WHAT TO PRODUCE: Pictures are to be dropped from the copy. Retype the listing exactly.

----- DATA SUPPLIED -----

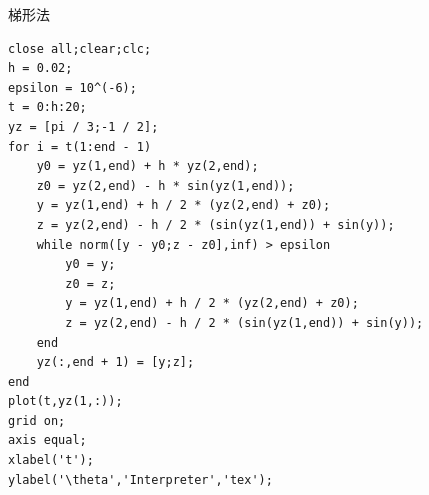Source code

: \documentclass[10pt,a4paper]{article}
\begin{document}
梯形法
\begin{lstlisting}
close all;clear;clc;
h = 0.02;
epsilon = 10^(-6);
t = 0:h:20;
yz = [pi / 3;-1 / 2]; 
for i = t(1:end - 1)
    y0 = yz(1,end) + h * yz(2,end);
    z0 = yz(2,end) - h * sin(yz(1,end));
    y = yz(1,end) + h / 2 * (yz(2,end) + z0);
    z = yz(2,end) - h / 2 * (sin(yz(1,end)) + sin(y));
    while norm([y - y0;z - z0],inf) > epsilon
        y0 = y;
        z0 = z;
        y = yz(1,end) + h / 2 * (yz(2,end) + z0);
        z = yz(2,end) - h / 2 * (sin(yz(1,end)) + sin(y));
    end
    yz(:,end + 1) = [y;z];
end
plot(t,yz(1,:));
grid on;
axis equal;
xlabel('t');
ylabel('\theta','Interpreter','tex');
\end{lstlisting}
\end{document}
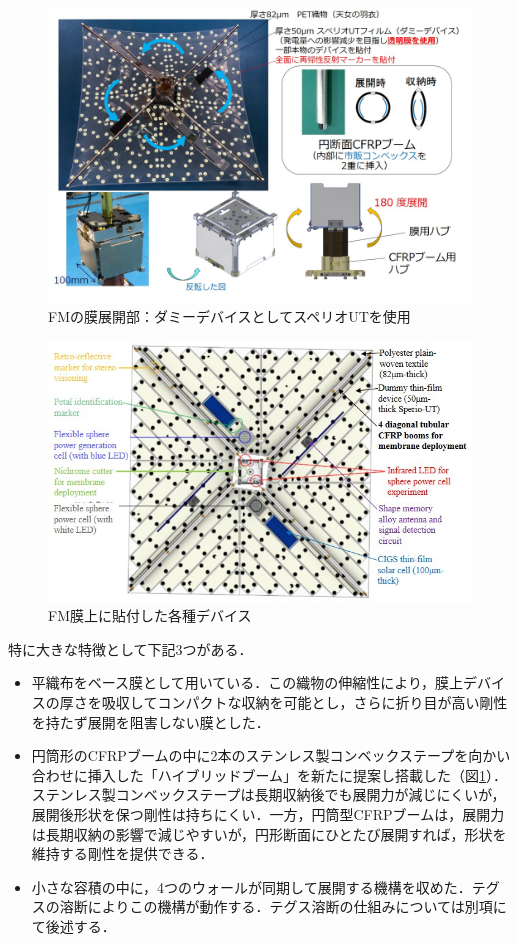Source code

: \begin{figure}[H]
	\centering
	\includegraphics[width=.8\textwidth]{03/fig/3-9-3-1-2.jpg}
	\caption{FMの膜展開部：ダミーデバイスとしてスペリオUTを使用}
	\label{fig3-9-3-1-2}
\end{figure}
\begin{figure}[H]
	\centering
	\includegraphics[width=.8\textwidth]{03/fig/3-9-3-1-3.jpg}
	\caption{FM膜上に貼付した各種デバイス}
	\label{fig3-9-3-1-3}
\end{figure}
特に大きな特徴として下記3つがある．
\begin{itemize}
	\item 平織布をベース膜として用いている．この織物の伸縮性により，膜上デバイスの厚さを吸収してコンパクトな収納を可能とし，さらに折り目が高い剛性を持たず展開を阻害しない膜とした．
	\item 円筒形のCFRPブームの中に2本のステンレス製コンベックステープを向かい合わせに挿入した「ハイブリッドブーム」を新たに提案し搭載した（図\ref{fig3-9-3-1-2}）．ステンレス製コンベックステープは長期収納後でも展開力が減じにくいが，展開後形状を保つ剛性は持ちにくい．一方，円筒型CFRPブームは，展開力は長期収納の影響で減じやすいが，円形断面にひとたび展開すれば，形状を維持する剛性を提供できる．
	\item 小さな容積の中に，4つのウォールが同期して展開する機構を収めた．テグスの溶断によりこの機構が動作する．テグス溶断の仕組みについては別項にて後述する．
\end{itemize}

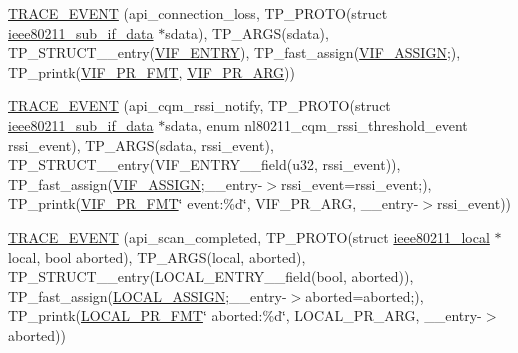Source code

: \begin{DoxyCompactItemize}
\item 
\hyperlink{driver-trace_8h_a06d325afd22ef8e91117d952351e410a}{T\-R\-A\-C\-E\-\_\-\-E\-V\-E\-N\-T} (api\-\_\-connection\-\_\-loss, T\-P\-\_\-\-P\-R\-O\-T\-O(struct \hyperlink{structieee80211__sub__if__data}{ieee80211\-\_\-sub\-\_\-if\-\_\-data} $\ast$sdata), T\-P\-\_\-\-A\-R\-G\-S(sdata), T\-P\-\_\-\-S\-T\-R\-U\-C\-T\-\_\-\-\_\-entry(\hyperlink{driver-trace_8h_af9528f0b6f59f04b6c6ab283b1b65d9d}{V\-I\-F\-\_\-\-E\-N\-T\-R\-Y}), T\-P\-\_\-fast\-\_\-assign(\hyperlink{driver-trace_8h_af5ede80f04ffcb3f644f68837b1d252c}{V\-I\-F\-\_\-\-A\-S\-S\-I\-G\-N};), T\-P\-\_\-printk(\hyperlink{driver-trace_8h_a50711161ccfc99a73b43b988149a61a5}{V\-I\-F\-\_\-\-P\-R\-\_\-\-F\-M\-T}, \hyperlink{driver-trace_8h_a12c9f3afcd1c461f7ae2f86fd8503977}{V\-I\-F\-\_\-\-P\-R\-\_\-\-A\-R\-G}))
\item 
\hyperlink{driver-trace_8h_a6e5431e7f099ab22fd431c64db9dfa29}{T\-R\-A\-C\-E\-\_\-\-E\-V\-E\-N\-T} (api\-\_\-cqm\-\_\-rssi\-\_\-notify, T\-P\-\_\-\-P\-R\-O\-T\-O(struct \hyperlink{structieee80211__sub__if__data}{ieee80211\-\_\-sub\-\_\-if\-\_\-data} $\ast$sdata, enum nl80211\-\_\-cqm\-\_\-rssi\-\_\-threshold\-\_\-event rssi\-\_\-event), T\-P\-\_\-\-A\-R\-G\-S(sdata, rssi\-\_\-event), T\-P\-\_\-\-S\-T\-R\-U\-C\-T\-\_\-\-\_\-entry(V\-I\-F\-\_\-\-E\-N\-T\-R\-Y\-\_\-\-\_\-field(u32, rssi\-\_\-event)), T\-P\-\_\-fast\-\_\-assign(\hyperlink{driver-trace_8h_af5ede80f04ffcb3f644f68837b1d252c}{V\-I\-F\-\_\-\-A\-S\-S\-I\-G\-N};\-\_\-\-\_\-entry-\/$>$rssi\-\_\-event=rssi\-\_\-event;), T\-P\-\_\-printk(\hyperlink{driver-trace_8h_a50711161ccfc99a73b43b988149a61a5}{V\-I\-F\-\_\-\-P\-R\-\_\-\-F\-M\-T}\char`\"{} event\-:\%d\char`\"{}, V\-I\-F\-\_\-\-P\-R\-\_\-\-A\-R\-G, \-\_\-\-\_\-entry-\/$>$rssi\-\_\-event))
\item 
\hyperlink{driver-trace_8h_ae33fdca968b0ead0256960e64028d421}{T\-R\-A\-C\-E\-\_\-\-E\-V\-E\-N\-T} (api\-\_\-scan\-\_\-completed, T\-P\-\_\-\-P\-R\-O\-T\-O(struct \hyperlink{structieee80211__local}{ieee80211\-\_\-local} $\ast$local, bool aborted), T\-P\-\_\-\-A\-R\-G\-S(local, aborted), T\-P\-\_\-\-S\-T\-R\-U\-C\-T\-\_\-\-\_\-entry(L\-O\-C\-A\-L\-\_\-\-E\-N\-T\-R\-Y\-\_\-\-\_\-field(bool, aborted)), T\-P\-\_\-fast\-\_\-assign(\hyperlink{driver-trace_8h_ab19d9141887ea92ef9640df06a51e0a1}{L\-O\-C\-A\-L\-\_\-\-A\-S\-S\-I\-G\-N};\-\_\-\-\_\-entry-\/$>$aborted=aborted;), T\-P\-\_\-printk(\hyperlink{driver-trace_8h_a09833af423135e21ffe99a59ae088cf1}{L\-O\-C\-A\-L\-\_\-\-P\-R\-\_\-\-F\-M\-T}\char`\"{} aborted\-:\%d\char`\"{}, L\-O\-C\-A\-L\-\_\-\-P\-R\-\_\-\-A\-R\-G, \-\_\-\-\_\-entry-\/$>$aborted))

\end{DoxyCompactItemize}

-----

TASK SOLUTION:
Source code

: \documentclass[10pt,a4paper]{article}
\begin{document}
梯形法
\begin{lstlisting}
close all;clear;clc;
h = 0.02;
epsilon = 10^(-6);
t = 0:h:20;
yz = [pi / 3;-1 / 2]; 
for i = t(1:end - 1)
    y0 = yz(1,end) + h * yz(2,end);
    z0 = yz(2,end) - h * sin(yz(1,end));
    y = yz(1,end) + h / 2 * (yz(2,end) + z0);
    z = yz(2,end) - h / 2 * (sin(yz(1,end)) + sin(y));
    while norm([y - y0;z - z0],inf) > epsilon
        y0 = y;
        z0 = z;
        y = yz(1,end) + h / 2 * (yz(2,end) + z0);
        z = yz(2,end) - h / 2 * (sin(yz(1,end)) + sin(y));
    end
    yz(:,end + 1) = [y;z];
end
plot(t,yz(1,:));
grid on;
axis equal;
xlabel('t');
ylabel('\theta','Interpreter','tex');
\end{lstlisting}
\end{document}
Source code

: \begin{figure}[H]
	\centering
	\includegraphics[width=.8\textwidth]{03/fig/3-9-3-1-2.jpg}
	\caption{FMの膜展開部：ダミーデバイスとしてスペリオUTを使用}
	\label{fig3-9-3-1-2}
\end{figure}
\begin{figure}[H]
	\centering
	\includegraphics[width=.8\textwidth]{03/fig/3-9-3-1-3.jpg}
	\caption{FM膜上に貼付した各種デバイス}
	\label{fig3-9-3-1-3}
\end{figure}
特に大きな特徴として下記3つがある．
\begin{itemize}
	\item 平織布をベース膜として用いている．この織物の伸縮性により，膜上デバイスの厚さを吸収してコンパクトな収納を可能とし，さらに折り目が高い剛性を持たず展開を阻害しない膜とした．
	\item 円筒形のCFRPブームの中に2本のステンレス製コンベックステープを向かい合わせに挿入した「ハイブリッドブーム」を新たに提案し搭載した（図\ref{fig3-9-3-1-2}）．ステンレス製コンベックステープは長期収納後でも展開力が減じにくいが，展開後形状を保つ剛性は持ちにくい．一方，円筒型CFRPブームは，展開力は長期収納の影響で減じやすいが，円形断面にひとたび展開すれば，形状を維持する剛性を提供できる．
	\item 小さな容積の中に，4つのウォールが同期して展開する機構を収めた．テグスの溶断によりこの機構が動作する．テグス溶断の仕組みについては別項にて後述する．
\end{itemize}

Source code

: \begin{DoxyCompactItemize}
\item 
\hyperlink{driver-trace_8h_a06d325afd22ef8e91117d952351e410a}{T\-R\-A\-C\-E\-\_\-\-E\-V\-E\-N\-T} (api\-\_\-connection\-\_\-loss, T\-P\-\_\-\-P\-R\-O\-T\-O(struct \hyperlink{structieee80211__sub__if__data}{ieee80211\-\_\-sub\-\_\-if\-\_\-data} $\ast$sdata), T\-P\-\_\-\-A\-R\-G\-S(sdata), T\-P\-\_\-\-S\-T\-R\-U\-C\-T\-\_\-\-\_\-entry(\hyperlink{driver-trace_8h_af9528f0b6f59f04b6c6ab283b1b65d9d}{V\-I\-F\-\_\-\-E\-N\-T\-R\-Y}), T\-P\-\_\-fast\-\_\-assign(\hyperlink{driver-trace_8h_af5ede80f04ffcb3f644f68837b1d252c}{V\-I\-F\-\_\-\-A\-S\-S\-I\-G\-N};), T\-P\-\_\-printk(\hyperlink{driver-trace_8h_a50711161ccfc99a73b43b988149a61a5}{V\-I\-F\-\_\-\-P\-R\-\_\-\-F\-M\-T}, \hyperlink{driver-trace_8h_a12c9f3afcd1c461f7ae2f86fd8503977}{V\-I\-F\-\_\-\-P\-R\-\_\-\-A\-R\-G}))
\item 
\hyperlink{driver-trace_8h_a6e5431e7f099ab22fd431c64db9dfa29}{T\-R\-A\-C\-E\-\_\-\-E\-V\-E\-N\-T} (api\-\_\-cqm\-\_\-rssi\-\_\-notify, T\-P\-\_\-\-P\-R\-O\-T\-O(struct \hyperlink{structieee80211__sub__if__data}{ieee80211\-\_\-sub\-\_\-if\-\_\-data} $\ast$sdata, enum nl80211\-\_\-cqm\-\_\-rssi\-\_\-threshold\-\_\-event rssi\-\_\-event), T\-P\-\_\-\-A\-R\-G\-S(sdata, rssi\-\_\-event), T\-P\-\_\-\-S\-T\-R\-U\-C\-T\-\_\-\-\_\-entry(V\-I\-F\-\_\-\-E\-N\-T\-R\-Y\-\_\-\-\_\-field(u32, rssi\-\_\-event)), T\-P\-\_\-fast\-\_\-assign(\hyperlink{driver-trace_8h_af5ede80f04ffcb3f644f68837b1d252c}{V\-I\-F\-\_\-\-A\-S\-S\-I\-G\-N};\-\_\-\-\_\-entry-\/$>$rssi\-\_\-event=rssi\-\_\-event;), T\-P\-\_\-printk(\hyperlink{driver-trace_8h_a50711161ccfc99a73b43b988149a61a5}{V\-I\-F\-\_\-\-P\-R\-\_\-\-F\-M\-T}\char`\"{} event\-:\%d\char`\"{}, V\-I\-F\-\_\-\-P\-R\-\_\-\-A\-R\-G, \-\_\-\-\_\-entry-\/$>$rssi\-\_\-event))
\item 
\hyperlink{driver-trace_8h_ae33fdca968b0ead0256960e64028d421}{T\-R\-A\-C\-E\-\_\-\-E\-V\-E\-N\-T} (api\-\_\-scan\-\_\-completed, T\-P\-\_\-\-P\-R\-O\-T\-O(struct \hyperlink{structieee80211__local}{ieee80211\-\_\-local} $\ast$local, bool aborted), T\-P\-\_\-\-A\-R\-G\-S(local, aborted), T\-P\-\_\-\-S\-T\-R\-U\-C\-T\-\_\-\-\_\-entry(L\-O\-C\-A\-L\-\_\-\-E\-N\-T\-R\-Y\-\_\-\-\_\-field(bool, aborted)), T\-P\-\_\-fast\-\_\-assign(\hyperlink{driver-trace_8h_ab19d9141887ea92ef9640df06a51e0a1}{L\-O\-C\-A\-L\-\_\-\-A\-S\-S\-I\-G\-N};\-\_\-\-\_\-entry-\/$>$aborted=aborted;), T\-P\-\_\-printk(\hyperlink{driver-trace_8h_a09833af423135e21ffe99a59ae088cf1}{L\-O\-C\-A\-L\-\_\-\-P\-R\-\_\-\-F\-M\-T}\char`\"{} aborted\-:\%d\char`\"{}, L\-O\-C\-A\-L\-\_\-\-P\-R\-\_\-\-A\-R\-G, \-\_\-\-\_\-entry-\/$>$aborted))

\end{DoxyCompactItemize}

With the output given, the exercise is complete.